Shaping quality assurance according to current needs: Scientific publications ought to meet good scientific standards. Particularly in the context of digital publication systems for which scholarly communities are responsible, established forms of research evaluation such as metrics (e.g. via impact factor) and a very narrow understanding of peer review often reach their limits, especially with regards to new digital formats. Declarations and agreements such as DORA (Declaration on Research Assessment) and the very recent ScienceEurope/ EUA Agreement on Reforming Research Assessment provide promising perspectives to finding solutions for this complex issue. Taking these initiatives as a starting point, we deem it necessary to develop further parameters that account for new publication possibilities and formats and diverse publishing cultures across disciplines, while also guaranteeing high scientific quality standards.
Bibliodiversity: The publication system is still characterised by linguistic and socio-economic homogeneity. To promote bibliodiversity, we deem it important to broaden the scope towards publications written in languages other than English, and to foster wider-spread support for pluri- and multilingualism in scholarly communications. We also call for the promotion of diversity in more general terms in knowledge production and reception, which we conceive as extending towards new forms and technical formats of publication (e.g., thinking output beyond the ´classic´ PDF format, accounting for experimental & multimodal publishing practices, novel ways to foster collaboration, etc.).

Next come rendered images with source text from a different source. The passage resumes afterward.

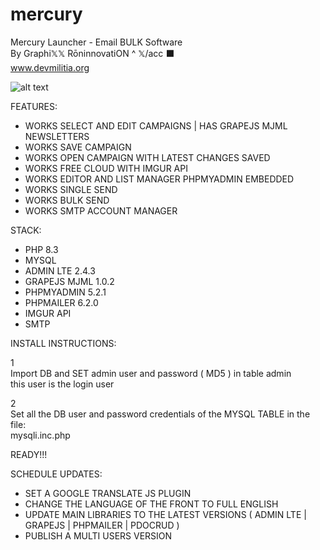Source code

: # mercury
Mercury Launcher - Email BULK Software <BR>
By Graphi𝕏𝕏 RōninnovatiON ^ 𝕏/acc ⬛️ <BR>
www.devmilitia.org<br>

![alt text](https://i.postimg.cc/d03P6nnm/screenshot-2025-02-16-at-05-18-43.png)<br>

FEATURES:<BR>
- WORKS SELECT AND EDIT CAMPAIGNS | HAS GRAPEJS MJML NEWSLETTERS<BR>
- WORKS SAVE CAMPAIGN<BR>
- WORKS OPEN CAMPAIGN WITH LATEST CHANGES SAVED<BR>
- WORKS FREE CLOUD WITH IMGUR API<BR>
- WORKS EDITOR AND LIST MANAGER PHPMYADMIN EMBEDDED<BR>
- WORKS SINGLE SEND<BR>
- WORKS BULK SEND<BR>
- WORKS SMTP ACCOUNT MANAGER<BR>

STACK:<BR>
- PHP 8.3<BR>
- MYSQL<BR>
- ADMIN LTE 2.4.3<BR>
- GRAPEJS MJML 1.0.2 <BR>
- PHPMYADMIN 5.2.1<BR>
- PHPMAILER 6.2.0<BR>
- IMGUR API<BR>
- SMTP<BR>

INSTALL INSTRUCTIONS:<BR>

1<BR>
Import DB and SET admin user and password ( MD5 ) in table admin<BR>
this user is the login user<BR>

2<BR>
Set all the DB user and password credentials of the MYSQL TABLE in the file:<BR>
mysqli.inc.php<BR>

READY!!!<BR>

SCHEDULE UPDATES:
- SET A GOOGLE TRANSLATE JS PLUGIN
- CHANGE THE LANGUAGE OF THE FRONT TO FULL ENGLISH
- UPDATE MAIN LIBRARIES TO THE LATEST VERSIONS ( ADMIN LTE | GRAPEJS | PHPMAILER | PDOCRUD )
- PUBLISH A MULTI USERS VERSION
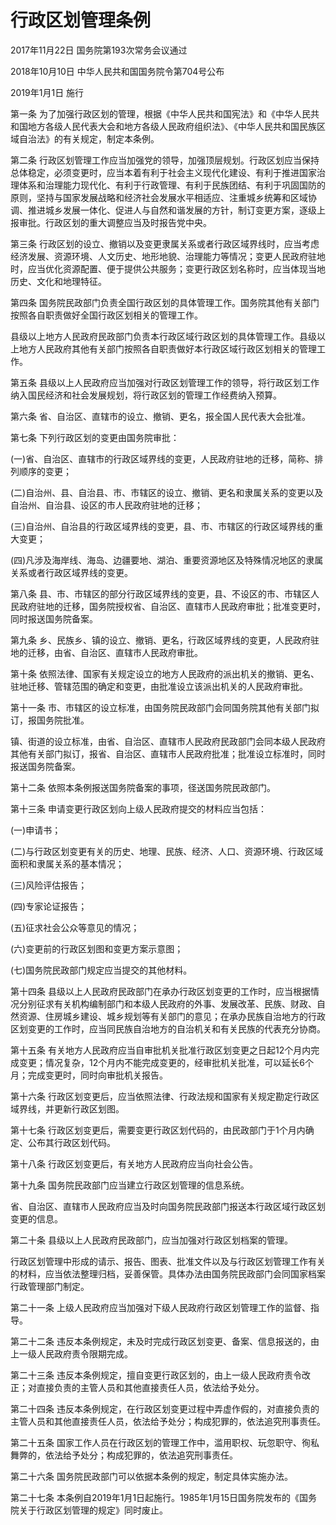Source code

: # 行政区划管理条例

2017年11月22日 国务院第193次常务会议通过

2018年10月10日 中华人民共和国国务院令第704号公布

2019年1月1日 施行

<!-- INFO END -->

第一条 为了加强行政区划的管理，根据《中华人民共和国宪法》和《中华人民共和国地方各级人民代表大会和地方各级人民政府组织法》、《中华人民共和国民族区域自治法》的有关规定，制定本条例。

第二条 行政区划管理工作应当加强党的领导，加强顶层规划。行政区划应当保持总体稳定，必须变更时，应当本着有利于社会主义现代化建设、有利于推进国家治理体系和治理能力现代化、有利于行政管理、有利于民族团结、有利于巩固国防的原则，坚持与国家发展战略和经济社会发展水平相适应、注重城乡统筹和区域协调、推进城乡发展一体化、促进人与自然和谐发展的方针，制订变更方案，逐级上报审批。行政区划的重大调整应当及时报告党中央。

第三条 行政区划的设立、撤销以及变更隶属关系或者行政区域界线时，应当考虑经济发展、资源环境、人文历史、地形地貌、治理能力等情况；变更人民政府驻地时，应当优化资源配置、便于提供公共服务；变更行政区划名称时，应当体现当地历史、文化和地理特征。

第四条 国务院民政部门负责全国行政区划的具体管理工作。国务院其他有关部门按照各自职责做好全国行政区划相关的管理工作。

县级以上地方人民政府民政部门负责本行政区域行政区划的具体管理工作。县级以上地方人民政府其他有关部门按照各自职责做好本行政区域行政区划相关的管理工作。

第五条 县级以上人民政府应当加强对行政区划管理工作的领导，将行政区划工作纳入国民经济和社会发展规划，将行政区划的管理工作经费纳入预算。

第六条 省、自治区、直辖市的设立、撤销、更名，报全国人民代表大会批准。

第七条 下列行政区划的变更由国务院审批：

(一)省、自治区、直辖市的行政区域界线的变更，人民政府驻地的迁移，简称、排列顺序的变更；

(二)自治州、县、自治县、市、市辖区的设立、撤销、更名和隶属关系的变更以及自治州、自治县、设区的市人民政府驻地的迁移；

(三)自治州、自治县的行政区域界线的变更，县、市、市辖区的行政区域界线的重大变更；

(四)凡涉及海岸线、海岛、边疆要地、湖泊、重要资源地区及特殊情况地区的隶属关系或者行政区域界线的变更。

第八条 县、市、市辖区的部分行政区域界线的变更，县、不设区的市、市辖区人民政府驻地的迁移，国务院授权省、自治区、直辖市人民政府审批；批准变更时，同时报送国务院备案。

第九条 乡、民族乡、镇的设立、撤销、更名，行政区域界线的变更，人民政府驻地的迁移，由省、自治区、直辖市人民政府审批。

第十条 依照法律、国家有关规定设立的地方人民政府的派出机关的撤销、更名、驻地迁移、管辖范围的确定和变更，由批准设立该派出机关的人民政府审批。

第十一条 市、市辖区的设立标准，由国务院民政部门会同国务院其他有关部门拟订，报国务院批准。

镇、街道的设立标准，由省、自治区、直辖市人民政府民政部门会同本级人民政府其他有关部门拟订，报省、自治区、直辖市人民政府批准；批准设立标准时，同时报送国务院备案。

第十二条 依照本条例报送国务院备案的事项，径送国务院民政部门。

第十三条 申请变更行政区划向上级人民政府提交的材料应当包括：

(一)申请书；

(二)与行政区划变更有关的历史、地理、民族、经济、人口、资源环境、行政区域面积和隶属关系的基本情况；

(三)风险评估报告；

(四)专家论证报告；

(五)征求社会公众等意见的情况；

(六)变更前的行政区划图和变更方案示意图；

(七)国务院民政部门规定应当提交的其他材料。

第十四条 县级以上人民政府民政部门在承办行政区划变更的工作时，应当根据情况分别征求有关机构编制部门和本级人民政府的外事、发展改革、民族、财政、自然资源、住房城乡建设、城乡规划等有关部门的意见；在承办民族自治地方的行政区划变更的工作时，应当同民族自治地方的自治机关和有关民族的代表充分协商。

第十五条 有关地方人民政府应当自审批机关批准行政区划变更之日起12个月内完成变更；情况复杂，12个月内不能完成变更的，经审批机关批准，可以延长6个月；完成变更时，同时向审批机关报告。

第十六条 行政区划变更后，应当依照法律、行政法规和国家有关规定勘定行政区域界线，并更新行政区划图。

第十七条 行政区划变更后，需要变更行政区划代码的，由民政部门于1个月内确定、公布其行政区划代码。

第十八条 行政区划变更后，有关地方人民政府应当向社会公告。

第十九条 国务院民政部门应当建立行政区划管理的信息系统。

省、自治区、直辖市人民政府应当及时向国务院民政部门报送本行政区域行政区划变更的信息。

第二十条 县级以上人民政府民政部门，应当加强对行政区划档案的管理。

行政区划管理中形成的请示、报告、图表、批准文件以及与行政区划管理工作有关的材料，应当依法整理归档，妥善保管。具体办法由国务院民政部门会同国家档案行政管理部门制定。

第二十一条 上级人民政府应当加强对下级人民政府行政区划管理工作的监督、指导。

第二十二条 违反本条例规定，未及时完成行政区划变更、备案、信息报送的，由上一级人民政府责令限期完成。

第二十三条 违反本条例规定，擅自变更行政区划的，由上一级人民政府责令改正；对直接负责的主管人员和其他直接责任人员，依法给予处分。

第二十四条 违反本条例规定，在行政区划变更过程中弄虚作假的，对直接负责的主管人员和其他直接责任人员，依法给予处分；构成犯罪的，依法追究刑事责任。

第二十五条 国家工作人员在行政区划的管理工作中，滥用职权、玩忽职守、徇私舞弊的，依法给予处分；构成犯罪的，依法追究刑事责任。

第二十六条 国务院民政部门可以依据本条例的规定，制定具体实施办法。

第二十七条 本条例自2019年1月1日起施行。1985年1月15日国务院发布的《国务院关于行政区划管理的规定》同时废止。

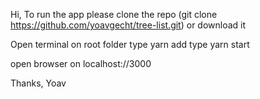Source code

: Hi,
To run the app please clone the repo (git clone https://github.com/yoavgecht/tree-list.git) or download it

Open terminal on root folder
type yarn add
type yarn start

open browser on localhost://3000

Thanks,
Yoav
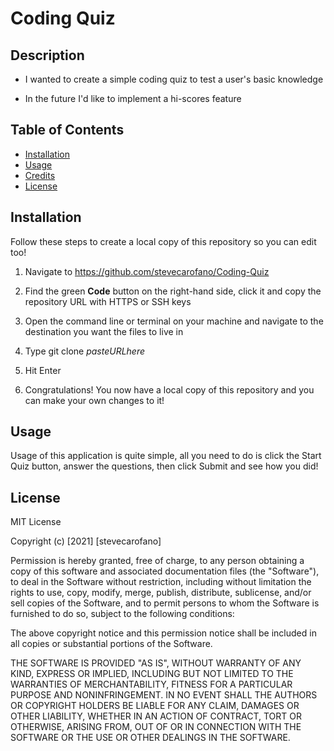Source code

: # Coding Quiz

## Description

* I wanted to create a simple coding quiz to test a user's basic knowledge

* In the future I'd like to implement a hi-scores feature

## Table of Contents
* [Installation](#installation)
* [Usage](#usage)
* [Credits](#credits)
* [License](#license)

## Installation

Follow these steps to create a local copy of this repository so you can edit too!
1. Navigate to https://github.com/stevecarofano/Coding-Quiz
    
2. Find the green **Code** button on the right-hand side, click it and copy the repository URL with HTTPS or SSH keys
    
3. Open the command line or terminal on your machine and navigate to the destination you want the files to live in
    
4. Type git clone _pasteURLhere_
    
5. Hit Enter
    
6. Congratulations! You now have a local copy of this repository and you can make your own changes to it!

## Usage

Usage of this application is quite simple, all you need to do is click the Start Quiz button, answer the questions, then click Submit and see how you did!

## License 

MIT License

Copyright (c) [2021] [stevecarofano]

Permission is hereby granted, free of charge, to any person obtaining a copy
of this software and associated documentation files (the "Software"), to deal
in the Software without restriction, including without limitation the rights
to use, copy, modify, merge, publish, distribute, sublicense, and/or sell
copies of the Software, and to permit persons to whom the Software is
furnished to do so, subject to the following conditions:

The above copyright notice and this permission notice shall be included in all
copies or substantial portions of the Software.

THE SOFTWARE IS PROVIDED "AS IS", WITHOUT WARRANTY OF ANY KIND, EXPRESS OR
IMPLIED, INCLUDING BUT NOT LIMITED TO THE WARRANTIES OF MERCHANTABILITY,
FITNESS FOR A PARTICULAR PURPOSE AND NONINFRINGEMENT. IN NO EVENT SHALL THE
AUTHORS OR COPYRIGHT HOLDERS BE LIABLE FOR ANY CLAIM, DAMAGES OR OTHER
LIABILITY, WHETHER IN AN ACTION OF CONTRACT, TORT OR OTHERWISE, ARISING FROM,
OUT OF OR IN CONNECTION WITH THE SOFTWARE OR THE USE OR OTHER DEALINGS IN THE
SOFTWARE.


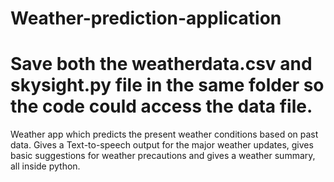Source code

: # Weather-prediction-application

# Save both the weatherdata.csv and skysight.py file in the same folder so the code could access the data file.
Weather app which predicts the present weather conditions based on past data.
Gives a Text-to-speech output for the major weather updates, gives basic suggestions for weather precautions and gives a weather summary, all inside python.

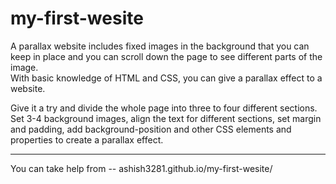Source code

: # my-first-wesite
A parallax website includes fixed images in the background that you can keep in place and you can scroll down the page to see different parts of the image.
<br>With basic knowledge of HTML and CSS, you can give a parallax effect to a website. 

Give it a try and divide the whole page into three to four different sections. 
<br>Set 3-4 background images, align the text for different sections, set margin and padding, add background-position and other CSS elements and properties to create a parallax effect.
<hr>
You can take help from -- ashish3281.github.io/my-first-wesite/
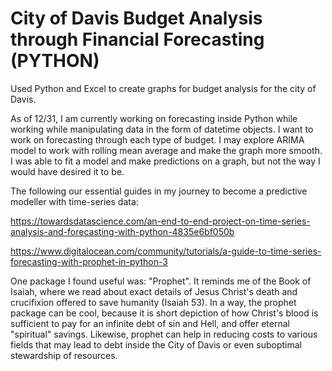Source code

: # City of Davis Budget Analysis through Financial Forecasting (PYTHON)
Used Python and Excel to create graphs for budget analysis for the city of Davis.

As of 12/31, I am currently working on forecasting inside Python while working while manipulating data in the form of datetime objects. I want to work on forecasting through each type of budget. I may explore ARIMA model to work with rolling mean average and make the graph more smooth. I was able to fit a model and make predictions on a graph, but not the way I would have desired it to be.

The following our essential guides in my journey to become a predictive modeller with time-series data:

https://towardsdatascience.com/an-end-to-end-project-on-time-series-analysis-and-forecasting-with-python-4835e6bf050b

https://www.digitalocean.com/community/tutorials/a-guide-to-time-series-forecasting-with-prophet-in-python-3

One package I found useful was: "Prophet". It reminds me of the Book of Isaiah, where we read about exact details of Jesus Christ's death and crucifixion offered to save humanity (Isaiah 53). In a way, the prophet package can be cool, because it is short depiction of how Christ's blood is sufficient to pay for an infinite debt of sin and Hell, and offer eternal "spiritual" savings. Likewise, prophet can help in reducing costs to various fields that may lead to debt inside the City of Davis or even suboptimal stewardship of resources.

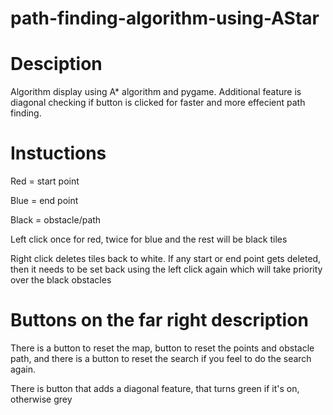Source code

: # path-finding-algorithm-using-AStar

# Desciption

Algorithm display using A* algorithm and pygame. Additional feature is diagonal checking if button is clicked for faster and more effecient path finding.

# Instuctions 

Red = start point

Blue = end point

Black = obstacle/path

Left click once for red, twice for blue and the rest will be black tiles

Right click deletes tiles back to white. If any start or end point gets deleted, then it needs to be set back using the left click again which will take priority over the black obstacles

# Buttons on the far right description

There is a button to reset the map, button to reset the points and obstacle path, and there is a button to reset the search if you feel to do the search again.

There is button that adds a diagonal feature, that turns green if it's on, otherwise grey

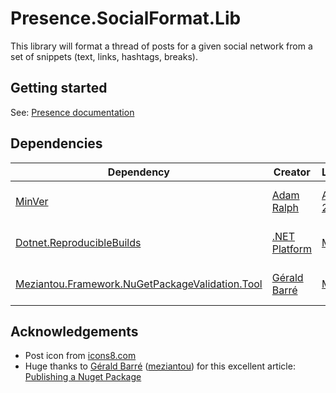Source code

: # Presence.SocialFormat.Lib

This library will format a thread of posts for a given social network from a set of snippets (text, links, hashtags, breaks).

## Getting started

See: [Presence documentation](https://instantiator.dev/presence)

## Dependencies

| Dependency                                                                                                                                                        | Creator                                      | License                                                                                    | Usage                        |
| ----------------------------------------------------------------------------------------------------------------------------------------------------------------- | -------------------------------------------- | ------------------------------------------------------------------------------------------ | ---------------------------- |
| [MinVer](https://github.com/adamralph/minver)                                                                                                                     | [Adam Ralph](https://github.com/adamralph)   | [Apache 2.0](https://github.com/adamralph/minver?tab=Apache-2.0-1-ov-file#readme)          | Manage package versions      |
| [Dotnet.ReproducibleBuilds](https://github.com/dotnet/reproducible-builds)                                                                                        | [.NET Platform](https://github.com/dotnet)   | [MIT](https://github.com/dotnet/reproducible-builds?tab=MIT-1-ov-file#readme)              | Simplify build configuration |
| [Meziantou.Framework.NuGetPackageValidation.Tool](https://github.com/meziantou/Meziantou.Framework/blob/main/src/Meziantou.Framework.NuGetPackageValidation.Tool) | [Gérald Barré](https://github.com/meziantou) | [MIT](https://github.com/meziantou/Meziantou.Framework/tree/main?tab=MIT-1-ov-file#readme) | Validate package properties  |

## Acknowledgements

* Post icon from [icons8.com](https://icons8.com)
* Huge thanks to [Gérald Barré](https://bsky.app/profile/meziantou.net) ([meziantou](https://github.com/meziantou)) for this excellent article: [Publishing a Nuget Package](https://www.meziantou.net/publishing-a-nuget-package-following-best-practices-using-github.htm)

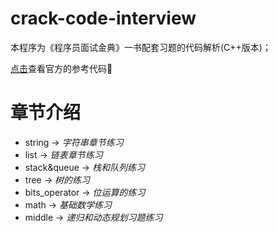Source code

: # crack-code-interview
本程序为《程序员面试金典》一书配套习题的代码解析(C++版本)；

[点击](https://github.com/gaylemcd/ctci)查看官方的参考代码

# 章节介绍
- string        -> *字符串章节练习*
- list          -> *链表章节练习*
- stack&queue   -> *栈和队列练习*
- tree          -> *树的练习*
- bits_operator -> *位运算的练习*
- math          -> *基础数学练习*
- middle        -> *递归和动态规划习题练习*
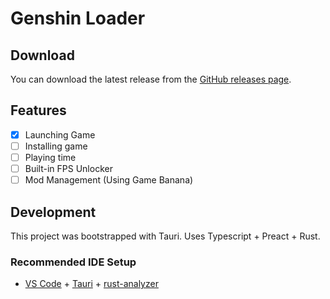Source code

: # Genshin Loader

## Download

You can download the latest release from the [GitHub releases page](https://github.com/mufaroxyz/genshin-loader/releases/latest).

## Features
- [x] Launching Game
- [ ] Installing game
- [ ] Playing time
- [ ] Built-in FPS Unlocker
- [ ] Mod Management (Using Game Banana)

## Development

This project was bootstrapped with Tauri. Uses Typescript + Preact + Rust. 

### Recommended IDE Setup

- [VS Code](https://code.visualstudio.com/) + [Tauri](https://marketplace.visualstudio.com/items?itemName=tauri-apps.tauri-vscode) + [rust-analyzer](https://marketplace.visualstudio.com/items?itemName=rust-lang.rust-analyzer)
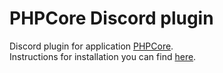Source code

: # PHPCore Discord plugin
Discord plugin for application [PHPCore](https://github.com/Infin48/PHPCore).<br>
Instructions for installation you can find [here](http://doc.phpcore.cz/plugins/installation/).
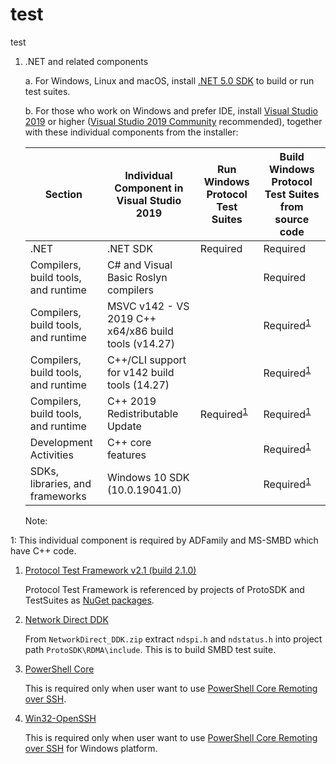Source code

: # test
test

1. .NET and related components

   a. For Windows, Linux and macOS, install [.NET 5.0 SDK](https://dotnet.microsoft.com/download/dotnet/5.0/) to build or run test suites.

   b. For those who work on Windows and prefer IDE, install [Visual Studio 2019](https://visualstudio.microsoft.com/downloads/) or higher ([Visual Studio 2019 Community](https://visualstudio.microsoft.com/thank-you-downloading-visual-studio/?sku=Community&rel=16) recommended), together with these individual components from the installer:
 
      |Section|Individual Component in Visual Studio 2019|Run Windows Protocol Test Suites|Build Windows Protocol Test Suites from source code|
      |---|---|---|---|
      |.NET|.NET SDK|Required|Required|
      |Compilers, build tools, and runtime|C# and Visual Basic Roslyn compilers||Required|
      |Compilers, build tools, and runtime|MSVC v142 - VS 2019 C++ x64/x86 build tools (v14.27)||Required<sup>[1](#footnote1)</sup>|
      |Compilers, build tools, and runtime|C++/CLI support for v142 build tools (14.27)||Required<sup>[1](#footnote1)</sup>|
      |Compilers, build tools, and runtime|C++ 2019 Redistributable Update|Required<sup>[1](#footnote1)</sup>|Required<sup>[1](#footnote1)</sup>|
      |Development Activities|C++ core features||Required<sup>[1](#footnote1)</sup>|
      |SDKs, libraries, and frameworks|Windows 10 SDK (10.0.19041.0)||Required<sup>[1](#footnote1)</sup>|      

      Note:

<a name="footnote1">1</a>: This individual component is required by ADFamily and MS-SMBD which have C++ code.

1. [Protocol Test Framework v2.1 (build 2.1.0)](https://github.com/Microsoft/ProtocolTestFramework/releases/tag/2.1.0)

   Protocol Test Framework is referenced by projects of ProtoSDK and TestSuites as [NuGet packages](https://www.nuget.org/packages/Microsoft.Protocols.TestTools/2.1.0).

1. [Network Direct DDK](https://www.microsoft.com/en-us/download/details.aspx?id=36043)

   From `NetworkDirect_DDK.zip` extract `ndspi.h` and `ndstatus.h` into project path `ProtoSDK\RDMA\include`. This is to build SMBD test suite.

1. [PowerShell Core](https://github.com/PowerShell/PowerShell/releases)

   This is required only when user want to use [PowerShell Core Remoting over SSH](https://github.com/microsoft/WindowsProtocolTestSuites/wiki/Run-Test-Suites-With-Enabling-PowerShell-Core-Remoting-Over-SSH).

1. [Win32-OpenSSH](https://github.com/PowerShell/Win32-OpenSSH/releases)

   This is required only when user want to use [PowerShell Core Remoting over SSH](https://github.com/microsoft/WindowsProtocolTestSuites/wiki/Run-Test-Suites-With-Enabling-PowerShell-Core-Remoting-Over-SSH) for Windows platform.
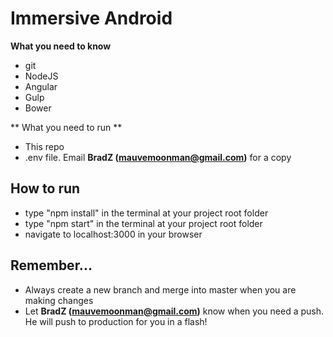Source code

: # Immersive Android

**What you need to know**

- git
- NodeJS
- Angular
- Gulp
- Bower

** What you need to run **

- This repo
- .env file. Email **BradZ (mauvemoonman@gmail.com)** for a copy

## How to run

- type "npm install" in the terminal at your project root folder
- type "npm start" in the terminal at your project root folder
- navigate to localhost:3000 in your browser

## Remember...

- Always create a new branch and merge into master when you are making changes
- Let **BradZ (mauvemoonman@gmail.com)** know when you need a push. He will push to production for you in a flash!


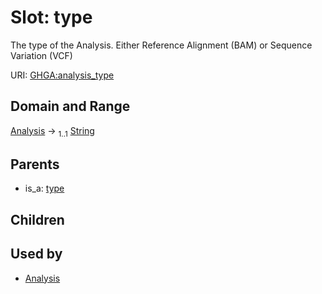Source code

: 
# Slot: type


The type of the Analysis. Either Reference Alignment (BAM) or Sequence Variation (VCF)

URI: [GHGA:analysis_type](https://w3id.org/GHGA/analysis_type)


## Domain and Range

[Analysis](Analysis.md) &#8594;  <sub>1..1</sub> [String](types/String.md)

## Parents

 *  is_a: [type](type.md)

## Children


## Used by

 * [Analysis](Analysis.md)
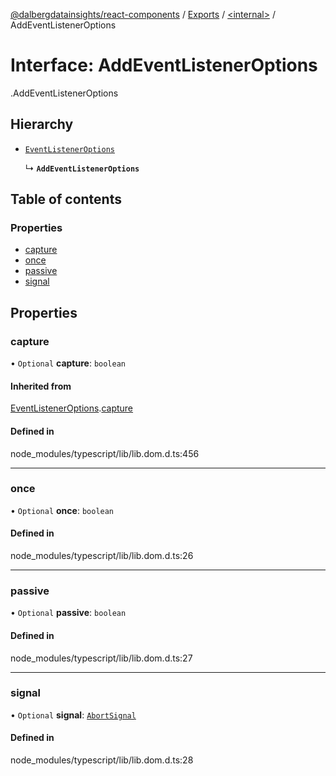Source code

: [@dalbergdatainsights/react-components](../README.md) / [Exports](../modules.md) / [<internal\>](../modules/internal_.md) / AddEventListenerOptions

# Interface: AddEventListenerOptions

[<internal>](../modules/internal_.md).AddEventListenerOptions

## Hierarchy

- [`EventListenerOptions`](internal_.EventListenerOptions.md)

  ↳ **`AddEventListenerOptions`**

## Table of contents

### Properties

- [capture](internal_.AddEventListenerOptions.md#capture)
- [once](internal_.AddEventListenerOptions.md#once)
- [passive](internal_.AddEventListenerOptions.md#passive)
- [signal](internal_.AddEventListenerOptions.md#signal)

## Properties

### capture

• `Optional` **capture**: `boolean`

#### Inherited from

[EventListenerOptions](internal_.EventListenerOptions.md).[capture](internal_.EventListenerOptions.md#capture)

#### Defined in

node_modules/typescript/lib/lib.dom.d.ts:456

___

### once

• `Optional` **once**: `boolean`

#### Defined in

node_modules/typescript/lib/lib.dom.d.ts:26

___

### passive

• `Optional` **passive**: `boolean`

#### Defined in

node_modules/typescript/lib/lib.dom.d.ts:27

___

### signal

• `Optional` **signal**: [`AbortSignal`](../modules/internal_.md#abortsignal)

#### Defined in

node_modules/typescript/lib/lib.dom.d.ts:28
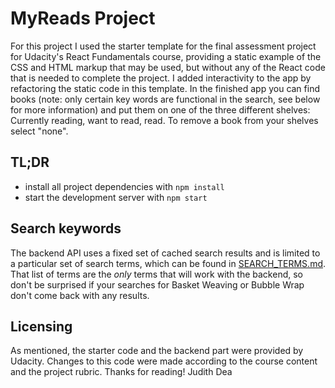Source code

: # MyReads Project

For this project I used the starter template for the final assessment project for Udacity's React Fundamentals course, providing a static example of the CSS and HTML markup that may be used, but without any of the React code that is needed to complete the project. I added interactivity to the app by refactoring the static code in this template.
In the finished app you can find books (note: only certain key words are functional in the search, see below for more information) and put them on one of the three different shelves: Currently reading, want to read, read. To remove a book from your shelves select "none".

## TL;DR

- install all project dependencies with `npm install`
- start the development server with `npm start`

## Search keywords

The backend API uses a fixed set of cached search results and is limited to a particular set of search terms, which can be found in [SEARCH_TERMS.md](SEARCH_TERMS.md). That list of terms are the _only_ terms that will work with the backend, so don't be surprised if your searches for Basket Weaving or Bubble Wrap don't come back with any results.

## Licensing

As mentioned, the starter code and the backend part were provided by Udacity.
Changes to this code were made according to the course content and the project rubric.
Thanks for reading!
Judith Dea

Accessibility: In line with the Budapest and Berlin Declarations on Open Access as well as with the Bethesda Statement, it is our view that Open Access should not only focus on accessibility in the narrow sense of “free availability.” It is our view that accessibility should also aim at removing barriers so that scholarly output can be accessed by all people, whatever their hardware, software, language, location, or ability. This can be achieved by more centrally focusing on an implementation of the W3C Web Content Accessibility Guidelines for digital content, for example, by providing open and machine-readable file formats. It also includes discoverability by integrating modern, open metadata standards into the publication process and enabling the open re-use of research publications (reuse, remix).
Research as a public good: We wholeheartedly support the demand to make publicly funded research results openly and freely accessible to the public. With regard to tools and platforms, it is important to support the further development of open-source software in order to make the approach "public money - public good" (Wikimedia) a reality in publicly funded research and publication.
Our aspiration
We have expertise and ideas! Together with the scholarly community and stakeholders in academic policy, funding organisations, university administrations and libraries, we want to work towards improving the environment for scholar-led initiatives in German-speaking countries.
To this end, we want to initiate a dialogue with funders, policy stakeholders, and university administrations, foster exchange and networking within the scholar-led community, and, together with university libraries, develop solutions to the existing challenges that open publishing is facing with regards to OA infrastructure, its technical implementation, as well as quality standards, editing and layout.